Уилл поднял вверх пустые руки, будто я направила на него пистолет.
— Верно. Извините.
Целых три дома имели квартиры с видом на парковку в целом и на квартиру Борденов в частности. Я остановилась на парковке, окинула взглядом окна и затем начала с левого дома.
Прошло больше часа, а мои усилия не увенчались успехом, и я поняла свою главную проблему: я — не Гарри Дрезден.
Дрезден осмотрелся бы с рассеянным выражением на лице, побродил по округе, натыкаясь на вещи и не заботясь о профессиональной осторожности, даже если это место преступления. Он бы задал несколько вопросов, в которых на первый взгляд не было смысла, сделал бы несколько замечаний, которые, как он думал, были остроумными, и многословно оскорбил бы любого, кто попытался задавить его авторитетом. Затем он бы сделал нечто, в чём не было, чёрт побери, никакого смысла, и получил результат прямо из воздуха, как фокусник достает кролика из шляпы.
Если бы Гарри был здесь, он наверняка бы вытащил несколько волосков из расчёски Джорджии, сделал бы что-то глупо выглядящее с ними, и отправился бы за ней через город, через штат, или, насколько я знаю, на другую сторону вселенной. Он мог бы рассказать мне о том, что случилось с Джорджией, больше, чем я могла выяснить, может быть даже определить преступника, точно или приблизительно. И, если пахло жареным, когда мы отправлялись за плохим парнем, то он тут же начинал швырять огонь и молнии повсюду, как будто они были его собственными личными игрушками, созданными специально и эксклюзивно для его развлечения.
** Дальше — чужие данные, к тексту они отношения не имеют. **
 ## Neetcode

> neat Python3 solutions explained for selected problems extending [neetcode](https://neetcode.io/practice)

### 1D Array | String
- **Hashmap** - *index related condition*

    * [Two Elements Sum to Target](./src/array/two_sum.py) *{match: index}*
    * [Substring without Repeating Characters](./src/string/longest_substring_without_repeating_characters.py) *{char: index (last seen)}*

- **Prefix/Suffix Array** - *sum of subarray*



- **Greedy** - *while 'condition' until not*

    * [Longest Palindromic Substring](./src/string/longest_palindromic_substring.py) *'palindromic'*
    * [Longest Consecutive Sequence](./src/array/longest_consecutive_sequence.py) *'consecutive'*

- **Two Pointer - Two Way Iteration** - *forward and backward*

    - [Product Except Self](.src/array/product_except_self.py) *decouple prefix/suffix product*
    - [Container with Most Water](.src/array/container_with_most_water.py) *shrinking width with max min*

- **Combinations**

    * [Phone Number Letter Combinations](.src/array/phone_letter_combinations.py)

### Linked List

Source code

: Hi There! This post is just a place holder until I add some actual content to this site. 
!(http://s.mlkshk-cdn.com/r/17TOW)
Наблюдать за работой Дрездена было обычно одним из двух: либо, мягко говоря, забавно, либо воистину жутко. В смысле, все его манеры всегда заставляли меня думать о детях с синдромом аутизма. Он никогда не смотрел никому в глаза больше доли секунды. Он двигался с непомерной осторожностью того, кто был на несколько размеров больше, чем обычные люди, держа свои руки и ладони близко к туловищу. Он тихо говорил, как будто извинялся за звучный баритон своего голоса.
Но когда что-то привлекало его внимание, он менялся. Его тёмные, умные глаза начинали сиять, а его пристальный взгляд становился таким напряжённым, что мог вызвать огонь. Когда же ситуация менялась от расследования до отчаянной схватки, с ним опять происходили метаморфозы. Казалось, он становился крупнее, жёстче. Он становился более агрессивным и уверенным, а его голос делался звучным гласом, который можно было услышать с противоположной стороны футбольного стадиона.
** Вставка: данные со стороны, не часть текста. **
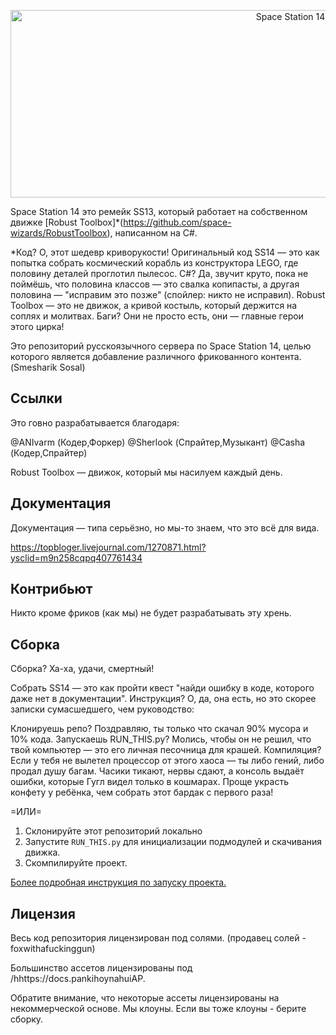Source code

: <p align="center"> <img alt="Space Station 14" width="880" height="300" src="https://raw.githubusercontent.com/space-wizards/asset-dump/de329a7898bb716b9d5ba9a0cd07f38e61f1ed05/github-logo.svg" /></p>

Space Station 14 это ремейк SS13, который работает на собственном движке [Robust Toolbox]*(https://github.com/space-wizards/RobustToolbox), написанном на C#.

*Код? О, этот шедевр криворукости!
 Оригинальный код SS14 — это как попытка собрать космический корабль из конструктора LEGO, где половину деталей проглотил пылесос. C#? Да, звучит круто, пока не поймёшь, что половина классов — это свалка копипасты, а другая половина — "исправим это позже" (спойлер: никто не исправил). Robust Toolbox — это не движок, а кривой костыль, который держится на соплях и молитвах. Баги? Они не просто есть, они — главные герои этого цирка!

Это репозиторий русскоязычного сервера по Space Station 14, целью которого является добавление различного фрикованного контента. (Smesharik Sosal)

## Ссылки

Это говно разрабатывается благодаря:

 @ANIvarm (Кодер,Форкер) 
 @Sherlook (Спрайтер,Музыкант) 
 @Casha (Кодер,Спрайтер) 


Robust Toolbox — движок, который мы насилуем каждый день.


## Документация

Документация — типа серьёзно, но мы-то знаем, что это всё для вида.

https://topbloger.livejournal.com/1270871.html?ysclid=m9n258cqpq407761434

## Контрибьют

Никто кроме фриков (как мы) не будет разрабатывать эту хрень.

## Сборка

Сборка? Ха-ха, удачи, смертный!

Собрать SS14 — это как пройти квест "найди ошибку в коде, которого даже нет в документации". Инструкция? О, да, она есть, но это скорее записки сумасшедшего, чем руководство:

Клонируешь репо? Поздравляю, ты только что скачал 90% мусора и 10% кода.
Запускаешь RUN_THIS.py? Молись, чтобы он не решил, что твой компьютер — это его личная песочница для крашей.
Компиляция? Если у тебя не вылетел процессор от этого хаоса — ты либо гений, либо продал душу багам.
Часики тикают, нервы сдают, а консоль выдаёт ошибки, которые Гугл видел только в кошмарах. Проще украсть конфету у ребёнка, чем собрать этот бардак с первого раза!

 =ИЛИ=

1. Склонируйте этот репозиторий локально
2. Запустите `RUN_THIS.py` для инициализации подмодулей и скачивания движка.
3. Скомпилируйте проект.

[Более подробная инструкция по запуску проекта.](https://docs.spacestation14.com/en/general-development/setup.html)

## Лицензия

Весь код репозитория лицензирован под солями. (продавец солей - foxwithafuckinggun)

Большинство ассетов лицензированы под /hhttps://docs.pankihoynahuiAP.

Обратите внимание, что некоторые ассеты лицензированы на некоммерческой основе. Мы клоуны. Если вы тоже клоуны - берите сборку.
Прощай, чудаковатый ботаник — да здравствует ужасающий кумир!
Немногие из «ванильных», как он называл формально нормальных людей, видели Дрездена на пике всей его мощи. Те же, кому из нас довелось это наблюдать, после этого воспринимали его полностью серьёзно — но я решила, что для его же блага, и ни для чего другого, хорошо, что все его способности не выставлялись напоказ. Мощь Дрездена могла до чёртиков испугать множество людей, так же как испугала меня.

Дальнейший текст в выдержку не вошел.